Sinto-me ausente, vendo bem, nada de novo, nem me chego a aperceber de que não se trata de nada de novo, isso exigiria análise, e eu cheguei, no que toca à exploração da inércia, a uma região para lá dos limites conhecidos, não me reconheço nem deixo de me conhecer, sou melhor definição de céptico do que a encontro no dicionário – uma hipérbole de niilismo, eu sou aquele que nem acredita que exista.

Tomo uma dose reforçada de cepticismo, faço de conta de que não é nada comigo e retiro do armário, não, não é esse do pinho barato, o outro, o da kitschenete por cima do lavatório onde jazem os pratos conspurcados de restos de comida de pacote, e retiro a cafeteira engavetada com que costumo preparar o café aromático e fervente (nesta casa a única iguaria é o café de Timor com que enfrento manhãs chatas).
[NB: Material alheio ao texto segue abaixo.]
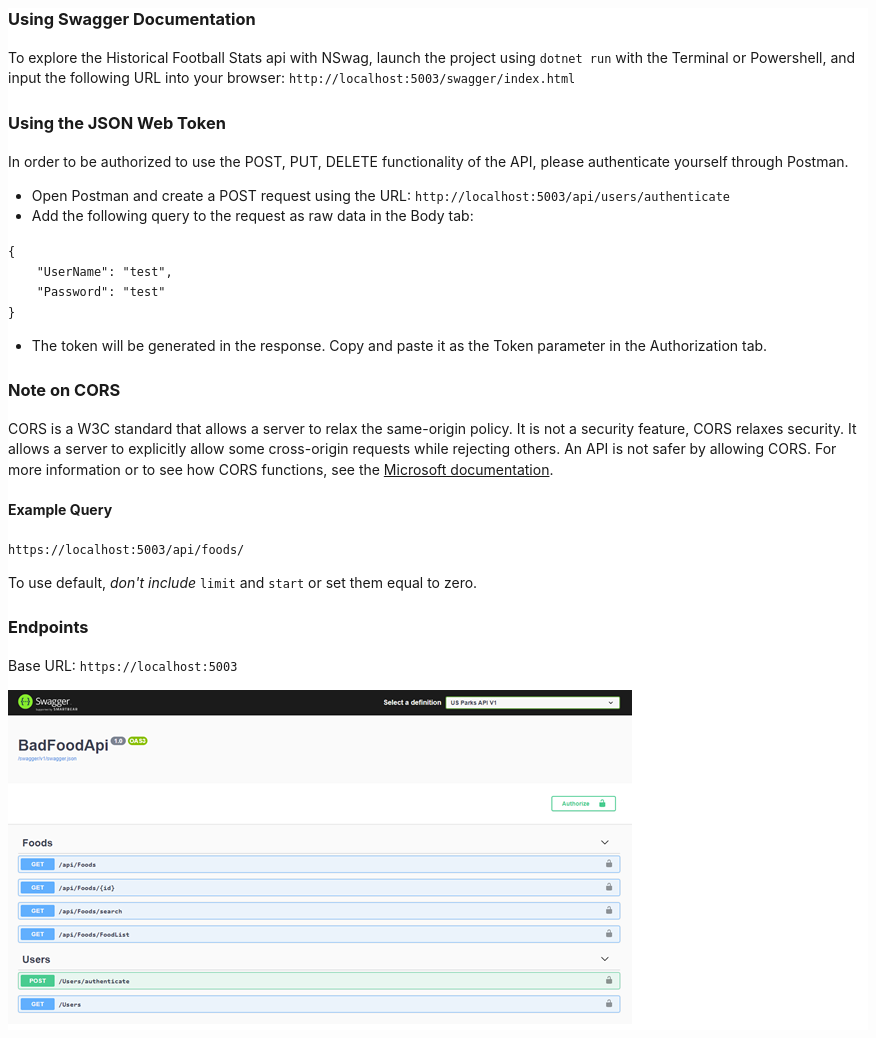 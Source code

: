 ### Using Swagger Documentation 
To explore the Historical Football Stats api with NSwag, launch the project using `dotnet run` with the Terminal or Powershell, and input the following URL into your browser: `http://localhost:5003/swagger/index.html`
<img src="" />

### Using the JSON Web Token
In order to be authorized to use the POST, PUT, DELETE functionality of the API, please authenticate yourself through Postman.
* Open Postman and create a POST request using the URL: `http://localhost:5003/api/users/authenticate`
* Add the following query to the request as raw data in the Body tab:
```
{
    "UserName": "test",
    "Password": "test"
}
```
* The token will be generated in the response. Copy and paste it as the Token parameter in the Authorization tab.

### Note on CORS
CORS is a W3C standard that allows a server to relax the same-origin policy. It is not a security feature, CORS relaxes security. It allows a server to explicitly allow some cross-origin requests while rejecting others. An API is not safer by allowing CORS.
For more information or to see how CORS functions, see the [Microsoft documentation](https://docs.microsoft.com/en-us/aspnet/core/security/cors?view=aspnetcore-2.2#how-cors).

#### Example Query
```
https://localhost:5003/api/foods/
```

To use default, _don't include_ `limit` and `start` or set them equal to zero.

### Endpoints
Base URL: `https://localhost:5003`


![picture](./img/BadFoodApi-Swagger.png)

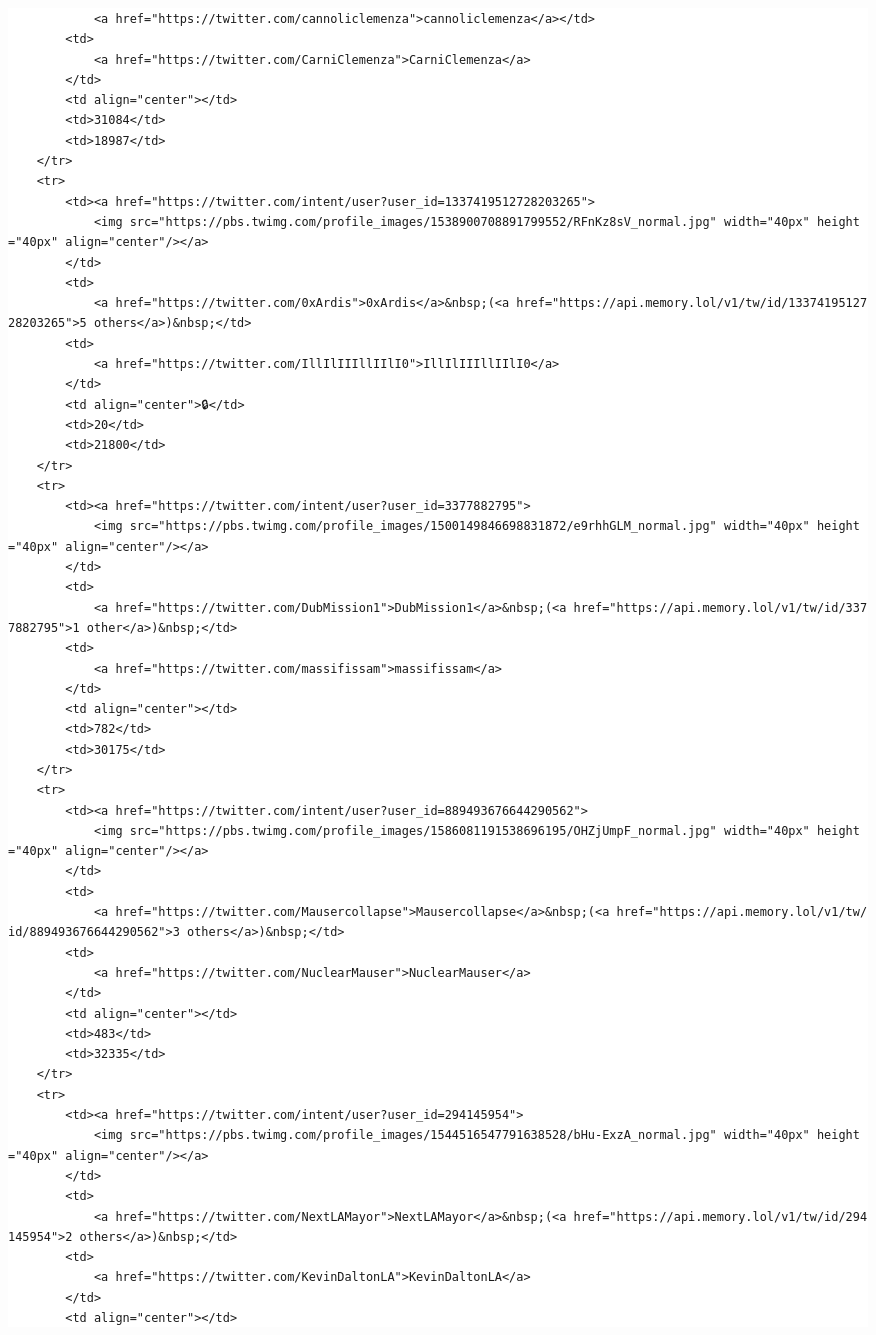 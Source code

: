                 <a href="https://twitter.com/cannoliclemenza">cannoliclemenza</a></td>
            <td>
                <a href="https://twitter.com/CarniClemenza">CarniClemenza</a>
            </td>
            <td align="center"></td>
            <td>31084</td>
            <td>18987</td>
        </tr>
        <tr>
            <td><a href="https://twitter.com/intent/user?user_id=1337419512728203265">
                <img src="https://pbs.twimg.com/profile_images/1538900708891799552/RFnKz8sV_normal.jpg" width="40px" height="40px" align="center"/></a>
            </td>
            <td>
                <a href="https://twitter.com/0xArdis">0xArdis</a>&nbsp;(<a href="https://api.memory.lol/v1/tw/id/1337419512728203265">5 others</a>)&nbsp;</td>
            <td>
                <a href="https://twitter.com/IllIlIIIllIIlI0">IllIlIIIllIIlI0</a>
            </td>
            <td align="center">🔒</td>
            <td>20</td>
            <td>21800</td>
        </tr>
        <tr>
            <td><a href="https://twitter.com/intent/user?user_id=3377882795">
                <img src="https://pbs.twimg.com/profile_images/1500149846698831872/e9rhhGLM_normal.jpg" width="40px" height="40px" align="center"/></a>
            </td>
            <td>
                <a href="https://twitter.com/DubMission1">DubMission1</a>&nbsp;(<a href="https://api.memory.lol/v1/tw/id/3377882795">1 other</a>)&nbsp;</td>
            <td>
                <a href="https://twitter.com/massifissam">massifissam</a>
            </td>
            <td align="center"></td>
            <td>782</td>
            <td>30175</td>
        </tr>
        <tr>
            <td><a href="https://twitter.com/intent/user?user_id=889493676644290562">
                <img src="https://pbs.twimg.com/profile_images/1586081191538696195/OHZjUmpF_normal.jpg" width="40px" height="40px" align="center"/></a>
            </td>
            <td>
                <a href="https://twitter.com/Mausercollapse">Mausercollapse</a>&nbsp;(<a href="https://api.memory.lol/v1/tw/id/889493676644290562">3 others</a>)&nbsp;</td>
            <td>
                <a href="https://twitter.com/NuclearMauser">NuclearMauser</a>
            </td>
            <td align="center"></td>
            <td>483</td>
            <td>32335</td>
        </tr>
        <tr>
            <td><a href="https://twitter.com/intent/user?user_id=294145954">
                <img src="https://pbs.twimg.com/profile_images/1544516547791638528/bHu-ExzA_normal.jpg" width="40px" height="40px" align="center"/></a>
            </td>
            <td>
                <a href="https://twitter.com/NextLAMayor">NextLAMayor</a>&nbsp;(<a href="https://api.memory.lol/v1/tw/id/294145954">2 others</a>)&nbsp;</td>
            <td>
                <a href="https://twitter.com/KevinDaltonLA">KevinDaltonLA</a>
            </td>
            <td align="center"></td>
E esta não é chata, é esquisita, mas que se lixe, ponho-o ao lume e imediatamente me apercebo, mas que grandessíssima merda, que as munições acabaram antes mesmo do combate, a chama do pavio a álcool está, nesta manhã de chumbo, esquisitamente inerte, incolor. Cinzenta.

Raios a partam, não me dando por vencido reforço a mezinha, juntando ao preparado, apenas morno, umas pingas do meu scotch, que hoje, que grande porra, não podia senão cheirar a vodka, ou seja a nada, e saber mesmo a vodka, ou seja, a vácuo. Faz por arranhar a garganta e tanto, por quão pouco, é, por enquanto, quanto baste. Pouso a caneca no balcão, sento-me no banco alto comprado nos grandes armazéns suecos, alcanço o controlo remoto e aponto-o para a televisão. Não acende.

Porque me trocaram o ele-cê-dê por esta velha caixa de plástico preto encardido, logo a Grundig da era pré-sonyca que me proporcionava desenhos animados saídos do imaginário da cortina de ferro, aqueles que eram apresentados por aquele sujeito fininho de ar ingénuo, o careca, como é que o gajo se chamava,

Vasco qualquer-coisa,

Vasco Quinta,

não,

(porra, como se chamava o gajo?)

Vasco Granja,

É isso!,

O saudoso Vasco Granja, o que será feito do Vasco Granja da minha infância e o que será feito dos artistas plásticos da cortina de ferro e o que será feito do Marcelo de cabelos ruivos que jogava comigo à bola no campo do bairro e que era sempre chutado para a terceira equipa (como eu), e que protestava e guinchava e chorava de frustração (coitado, precisamente ao contrário de mim, que sempre soube o meu lugar, defesa central da terceira equipa, mas dava o litro pelo colectivo, era o que o treinador de fartos bigodes pregava como um suplente do padre do bairro, e o que será feito do bigodudo treinador do fato de treino do galo desportivo gaulês).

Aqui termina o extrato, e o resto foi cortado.